Have you ever officiated a game? Part of the reason they will let the borderline hook go in OT is because they do not want a borderline call to decide a game.
Furthermore, there's a psychological component to it, too. If you're a ref and you see something out of the corner of your eye, but you're not sure, do you make the call?
Well, the obvious answer is: it depends. What are the stakes? Regular season game? Is it tied? Are they going to OT? Playoffs? Game seven? The higher they are, the less likely you are to make the call. If you miss a call, nothing happens and the two teams maintain their respective likelihoods of winning the game. If you make a call and it's wrong, it could potentially decide everything.
It's in a ref's best interest to let borderline plays go the higher the stakes are. That will never change.
Couldn't have happened to a better guy. Peel is incompetent at best and likely doing the game a favor by missing a night. My favorite Tim Peel blunder of all time. Fast forward to 21 seconds
We threw so much crap on the ice that night.
Umm... am I the only one seeing that the puck was deflected by the shaft of Smith's stick? After he let it go?
Have you ever officiated a game? Part of the reason they will let the borderline hook go in OT is because they do not want a borderline call to decide a game.
A hook should be a hook whether its 2 minutes into the game or 30 seconds to go or overtime. There shouldnt be subjectivity on calls like this, its either a hook, or its not, the time or score shouldnt dictate anything.
Now, the subjectivity of a heavy, but legal, hit in a 4-0 beatdown is open to interpretation. Yes, it might be a legal hit, but it can be argued that theres no reason to lay down the body when the game is out of hand as that will cause tempers to flare, which is what the officials have to manage.
And what if that borderline hook that gets called 5 minutes into the game winds up turning into a PPG, and being the only goal scored in a 1-0 loss?
The game was decided on a borderline call. Yes, you can argue the other team sucked by not scoring any goals throughout 60 minutes, and I will argue that a team got the lead over a BS penalty.
What if that penalty is called at the end of the second, and the other team scores to give a lead 3-2 going into the third?
And yes, your umping story falls under the bolded part here:
You cant compare laying the body down in a game thats essentially out of reach to a hooking penalty near the end of a close game.
Couldn't have happened to a better guy. Peel is incompetent at best and likely doing the game a favor by missing a night. My favorite Tim Peel blunder of all time. Fast forward to 21 seconds
We threw so much crap on the ice that night.
Furthermore, there's a psychological component to it, too. If you're a ref and you see something out of the corner of your eye, but you're not sure, do you make the call?
Well, the obvious answer is: it depends. What are the stakes? Regular season game? Is it tied?
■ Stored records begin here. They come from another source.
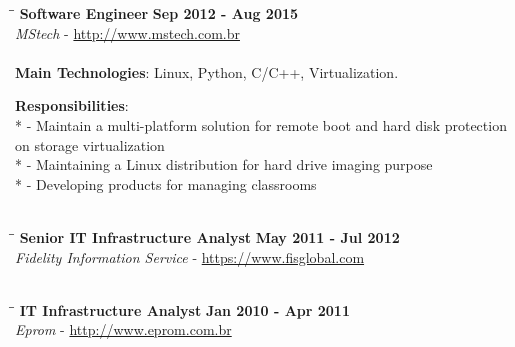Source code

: \documentclass[margin]{res}
\begin{document}
\begin{resume}
\vspace{-0.1in}
\begin{tabbing}
  \hspace{2.3in}\= \hspace{1.7in}\= \kill %
  \textbf{Software Engineer}    \>\>\textbf{Sep 2012 - Aug 2015}\\
  \textit{MStech} - \url{http://www.mstech.com.br}\\\\
  \textbf{Main Technologies}: Linux, Python, C/C++, Virtualization.
\end{tabbing}\vspace{-20pt}      %
\vspace{2mm}\textbf{Responsibilities}: \\*
  - Maintain a multi-platform solution for remote boot and hard disk protection
on storage virtualization \\*
  - Maintaining a Linux distribution for hard drive imaging purpose \\*
  - Developing products for managing classrooms\\
  \\

\vspace{-0.1in}
\begin{tabbing}
  \hspace{2.3in}\= \hspace{1.7in}\= \kill %
  \textbf{Senior IT Infrastructure Analyst}    \>\>\textbf{May 2011 - Jul 2012}\\
  \textit{Fidelity Information Service} - \url{https://www.fisglobal.com}\\\\
\end{tabbing}\vspace{-20pt}      %


\vspace{-0.1in}
\begin{tabbing}
  \hspace{2.3in}\= \hspace{1.7in}\= \kill %
  \textbf{IT Infrastructure Analyst}    \>\>\textbf{Jan 2010 - Apr 2011}\\
  \textit{Eprom} - \url{http://www.eprom.com.br}\\\\
\end{tabbing}\vspace{-20pt}      %



\end{resume}
\end{document}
Are they going to OT? Playoffs? Game seven? The higher they are, the less likely you are to make the call. If you miss a call, nothing happens and the two teams maintain their respective likelihoods of winning the game. If you make a call and it's wrong, it could potentially decide everything.
It's in a ref's best interest to let borderline plays go the higher the stakes are. That will never change.
Wrong.
This thread is garage league 101
You can pretend like you'd make the right call every time, but that would be ridiculous. If there's a borderline play with a minute to go in a tie game, and you're not sure if you saw a penalty or not, you're most certainly not going to make the call.
Letting the teams remain 5v5 (even if you're wrong) is better for you, the ref, than making the call and being wrong and putting one team at risk of losing the game directly because of it.
You call the game exactly the same regardless of situation.
If somehow this makes the game so called unmanageable then you change the rules to make it work.
Anything else kills the integrity of the competition.
This isn't disputable.
The subjectiveness is already absurd compared to competitive video games.
Allowing refs to fabricate the outcome of the game in any manner and calling it game management makes it that much worse.
This is why Refs have it bad. You, and that entire arena, made the wrong call; the ref made the right one.
Very few people can respectfully perform that job, but everyone's a critic. Its like people who can't play goalie on EASHL but often criticizes them.
Uh except it wasn't the right call. It was completely wrong. It's very clear the stick wasn't thrown. It was dropped so smith could make the blocker save. So no, we weren't wrong, Peel was wrong. As always.
Oh I get it. He winds up and "drops" it towards the puck.
Considering it dropped straight down and the puck was saved off his blocker. He was gonna go for the poke check, the Avs player made the move and in desperation he clearly drops it Hasek style to get his blocker over faster to make the save. Hence why it drops straight down and isnt flung out towards the Avs player.
I dont know how anyone with working eyeballs cant see that. Especially on the third view from the back side of the goal.